=== What to produce ===
Please repeat, from the entries that follow, the lines from the one containing "Data from [Natural" through the one containing "Version:** 3.7 <br>" exactly, adding nothing.

Data excerpts:
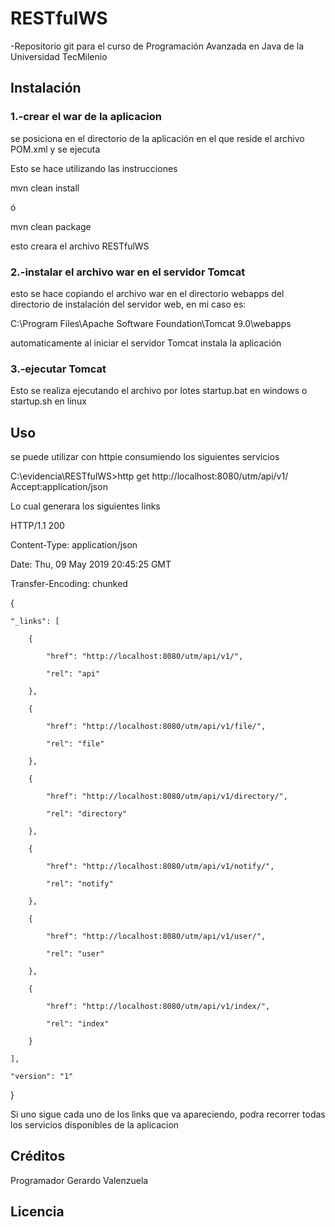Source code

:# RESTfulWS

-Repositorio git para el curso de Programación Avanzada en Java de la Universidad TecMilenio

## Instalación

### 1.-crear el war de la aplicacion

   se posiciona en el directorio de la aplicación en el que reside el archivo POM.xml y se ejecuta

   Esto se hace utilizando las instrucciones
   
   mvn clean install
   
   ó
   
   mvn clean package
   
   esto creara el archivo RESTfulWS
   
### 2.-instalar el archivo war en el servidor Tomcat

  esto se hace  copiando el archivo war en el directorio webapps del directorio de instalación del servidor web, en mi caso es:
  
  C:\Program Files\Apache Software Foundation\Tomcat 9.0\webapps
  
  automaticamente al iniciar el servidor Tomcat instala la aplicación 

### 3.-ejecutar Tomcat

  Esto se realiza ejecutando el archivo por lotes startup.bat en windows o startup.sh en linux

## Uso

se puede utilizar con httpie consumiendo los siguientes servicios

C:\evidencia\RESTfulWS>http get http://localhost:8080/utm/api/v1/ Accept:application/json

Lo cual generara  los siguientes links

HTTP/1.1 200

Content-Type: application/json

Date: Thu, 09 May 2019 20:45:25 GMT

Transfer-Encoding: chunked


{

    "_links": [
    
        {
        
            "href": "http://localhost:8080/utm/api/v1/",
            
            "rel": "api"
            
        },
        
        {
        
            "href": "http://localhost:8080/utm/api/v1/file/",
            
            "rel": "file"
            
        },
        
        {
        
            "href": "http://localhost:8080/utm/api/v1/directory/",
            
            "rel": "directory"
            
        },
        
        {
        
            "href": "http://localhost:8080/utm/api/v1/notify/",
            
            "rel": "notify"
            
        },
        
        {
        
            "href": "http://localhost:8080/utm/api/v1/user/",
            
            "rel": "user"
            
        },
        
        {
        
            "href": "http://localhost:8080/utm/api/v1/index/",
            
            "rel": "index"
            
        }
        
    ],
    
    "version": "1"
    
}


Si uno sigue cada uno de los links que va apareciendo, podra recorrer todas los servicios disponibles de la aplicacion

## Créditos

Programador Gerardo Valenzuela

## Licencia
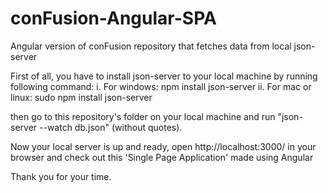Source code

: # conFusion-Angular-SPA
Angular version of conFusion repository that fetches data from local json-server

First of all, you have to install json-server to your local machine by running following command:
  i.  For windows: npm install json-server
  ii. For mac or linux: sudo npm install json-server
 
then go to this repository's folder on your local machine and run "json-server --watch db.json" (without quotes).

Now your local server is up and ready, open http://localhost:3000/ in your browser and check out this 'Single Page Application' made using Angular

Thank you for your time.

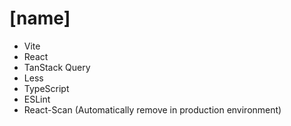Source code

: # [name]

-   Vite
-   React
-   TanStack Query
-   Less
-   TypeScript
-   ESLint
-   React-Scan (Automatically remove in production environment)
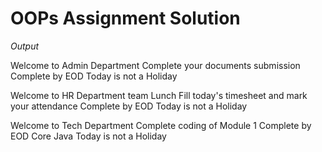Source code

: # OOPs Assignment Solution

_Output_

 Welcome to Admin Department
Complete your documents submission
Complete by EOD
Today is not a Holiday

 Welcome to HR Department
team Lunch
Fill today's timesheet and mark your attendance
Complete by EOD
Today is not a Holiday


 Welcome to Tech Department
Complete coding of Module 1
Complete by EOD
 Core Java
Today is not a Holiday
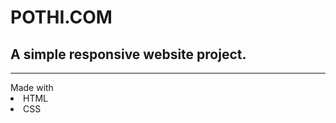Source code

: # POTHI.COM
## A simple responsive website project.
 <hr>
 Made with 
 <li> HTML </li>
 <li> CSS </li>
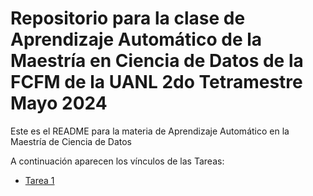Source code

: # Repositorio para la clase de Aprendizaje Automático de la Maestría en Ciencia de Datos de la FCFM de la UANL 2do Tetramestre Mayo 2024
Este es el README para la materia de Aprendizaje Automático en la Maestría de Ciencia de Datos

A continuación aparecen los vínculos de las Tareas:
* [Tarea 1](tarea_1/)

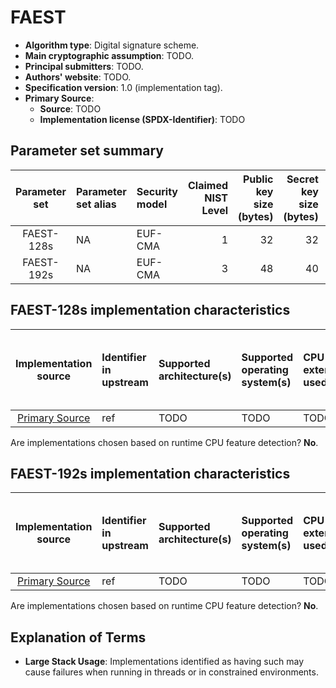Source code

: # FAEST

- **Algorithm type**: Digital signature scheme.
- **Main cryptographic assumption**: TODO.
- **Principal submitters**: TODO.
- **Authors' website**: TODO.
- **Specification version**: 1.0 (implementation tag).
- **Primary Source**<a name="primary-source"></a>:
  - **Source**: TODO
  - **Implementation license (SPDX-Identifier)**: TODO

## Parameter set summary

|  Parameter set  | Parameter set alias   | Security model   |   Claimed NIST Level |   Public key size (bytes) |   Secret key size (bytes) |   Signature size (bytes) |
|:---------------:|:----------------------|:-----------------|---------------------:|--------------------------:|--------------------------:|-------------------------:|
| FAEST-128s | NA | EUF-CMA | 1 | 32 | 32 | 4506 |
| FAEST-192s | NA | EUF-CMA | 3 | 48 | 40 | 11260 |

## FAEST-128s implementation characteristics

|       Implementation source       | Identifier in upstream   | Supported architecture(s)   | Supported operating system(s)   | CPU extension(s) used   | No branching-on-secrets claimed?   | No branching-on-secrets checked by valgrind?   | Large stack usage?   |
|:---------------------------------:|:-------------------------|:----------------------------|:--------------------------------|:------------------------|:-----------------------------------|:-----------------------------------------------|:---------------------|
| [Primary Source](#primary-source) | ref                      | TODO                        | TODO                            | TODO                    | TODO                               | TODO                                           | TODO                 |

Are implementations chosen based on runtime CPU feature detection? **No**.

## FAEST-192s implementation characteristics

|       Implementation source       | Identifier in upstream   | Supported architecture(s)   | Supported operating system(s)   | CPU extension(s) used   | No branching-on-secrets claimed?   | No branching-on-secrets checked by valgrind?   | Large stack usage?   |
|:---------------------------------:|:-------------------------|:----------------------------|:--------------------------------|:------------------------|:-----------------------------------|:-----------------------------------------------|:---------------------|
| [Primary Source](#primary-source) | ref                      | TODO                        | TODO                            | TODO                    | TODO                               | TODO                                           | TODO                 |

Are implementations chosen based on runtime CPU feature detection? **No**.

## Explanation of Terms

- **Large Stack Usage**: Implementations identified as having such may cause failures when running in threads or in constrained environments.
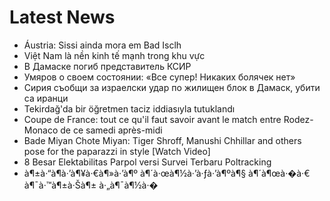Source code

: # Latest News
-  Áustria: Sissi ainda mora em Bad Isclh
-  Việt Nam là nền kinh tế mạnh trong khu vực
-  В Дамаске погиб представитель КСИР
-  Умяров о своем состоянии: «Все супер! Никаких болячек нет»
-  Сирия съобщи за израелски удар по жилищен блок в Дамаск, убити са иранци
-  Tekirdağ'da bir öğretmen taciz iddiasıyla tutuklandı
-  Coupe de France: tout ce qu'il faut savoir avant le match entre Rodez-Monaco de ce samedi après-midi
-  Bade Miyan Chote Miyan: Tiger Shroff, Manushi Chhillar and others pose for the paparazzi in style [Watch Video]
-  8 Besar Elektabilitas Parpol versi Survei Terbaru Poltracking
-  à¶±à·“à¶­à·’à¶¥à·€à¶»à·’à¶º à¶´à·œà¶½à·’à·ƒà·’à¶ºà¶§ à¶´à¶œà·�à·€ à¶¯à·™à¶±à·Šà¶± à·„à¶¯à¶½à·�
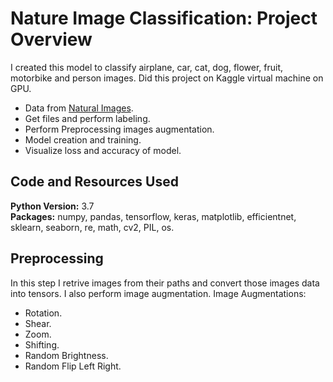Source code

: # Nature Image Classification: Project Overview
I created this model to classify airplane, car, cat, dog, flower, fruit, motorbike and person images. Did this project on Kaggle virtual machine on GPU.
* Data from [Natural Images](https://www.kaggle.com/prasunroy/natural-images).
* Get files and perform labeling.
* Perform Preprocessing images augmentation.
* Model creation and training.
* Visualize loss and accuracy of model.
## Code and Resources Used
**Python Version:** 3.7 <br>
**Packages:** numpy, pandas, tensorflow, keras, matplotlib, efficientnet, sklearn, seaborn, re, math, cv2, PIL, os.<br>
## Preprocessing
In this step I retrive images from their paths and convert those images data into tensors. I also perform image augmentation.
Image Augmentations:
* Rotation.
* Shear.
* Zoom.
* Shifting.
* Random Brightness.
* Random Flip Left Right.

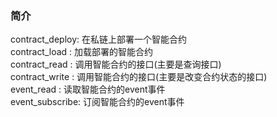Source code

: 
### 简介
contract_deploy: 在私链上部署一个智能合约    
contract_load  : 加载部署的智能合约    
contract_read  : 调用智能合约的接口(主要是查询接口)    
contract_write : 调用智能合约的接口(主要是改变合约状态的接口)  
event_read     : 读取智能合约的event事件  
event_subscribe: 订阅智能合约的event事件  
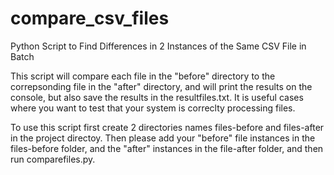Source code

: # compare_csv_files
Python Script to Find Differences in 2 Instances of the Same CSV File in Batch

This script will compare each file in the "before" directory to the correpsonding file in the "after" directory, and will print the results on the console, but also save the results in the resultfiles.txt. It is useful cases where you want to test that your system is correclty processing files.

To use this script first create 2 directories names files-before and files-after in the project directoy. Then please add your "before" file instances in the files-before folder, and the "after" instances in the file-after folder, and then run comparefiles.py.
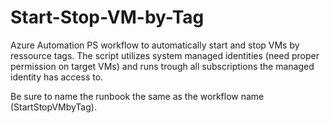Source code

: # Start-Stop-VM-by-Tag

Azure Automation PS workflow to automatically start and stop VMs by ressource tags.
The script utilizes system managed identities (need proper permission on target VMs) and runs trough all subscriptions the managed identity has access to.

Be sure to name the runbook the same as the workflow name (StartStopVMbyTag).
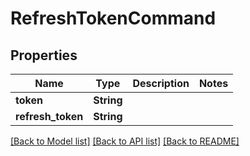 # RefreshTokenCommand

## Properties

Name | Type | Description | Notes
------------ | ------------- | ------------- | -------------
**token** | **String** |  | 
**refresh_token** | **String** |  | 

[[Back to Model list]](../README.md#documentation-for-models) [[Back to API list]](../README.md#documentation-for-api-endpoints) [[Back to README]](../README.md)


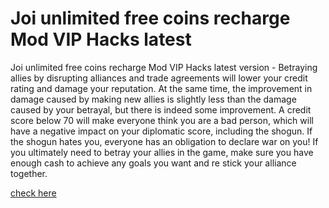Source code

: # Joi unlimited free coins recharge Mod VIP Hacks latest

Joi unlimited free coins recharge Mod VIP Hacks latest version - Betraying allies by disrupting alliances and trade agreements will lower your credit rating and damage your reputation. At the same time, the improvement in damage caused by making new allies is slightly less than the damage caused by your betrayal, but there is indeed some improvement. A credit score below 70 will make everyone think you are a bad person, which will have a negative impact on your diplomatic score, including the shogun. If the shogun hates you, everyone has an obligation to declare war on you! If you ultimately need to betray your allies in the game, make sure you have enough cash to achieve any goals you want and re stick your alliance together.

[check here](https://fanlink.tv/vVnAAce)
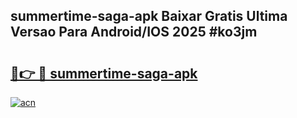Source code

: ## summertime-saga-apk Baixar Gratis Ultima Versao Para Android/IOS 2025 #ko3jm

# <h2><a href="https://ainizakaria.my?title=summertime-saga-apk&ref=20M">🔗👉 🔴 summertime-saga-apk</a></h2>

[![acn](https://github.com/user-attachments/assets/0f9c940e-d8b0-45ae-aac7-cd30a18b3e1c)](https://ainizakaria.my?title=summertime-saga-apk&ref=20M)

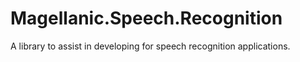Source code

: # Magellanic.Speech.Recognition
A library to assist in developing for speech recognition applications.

=== Your solution ===
* Data from [Natural Images](https://www.kaggle.com/prasunroy/natural-images).
* Get files and perform labeling.
* Perform Preprocessing images augmentation.
* Model creation and training.
* Visualize loss and accuracy of model.
## Code and Resources Used
**Python Version:** 3.7 <br>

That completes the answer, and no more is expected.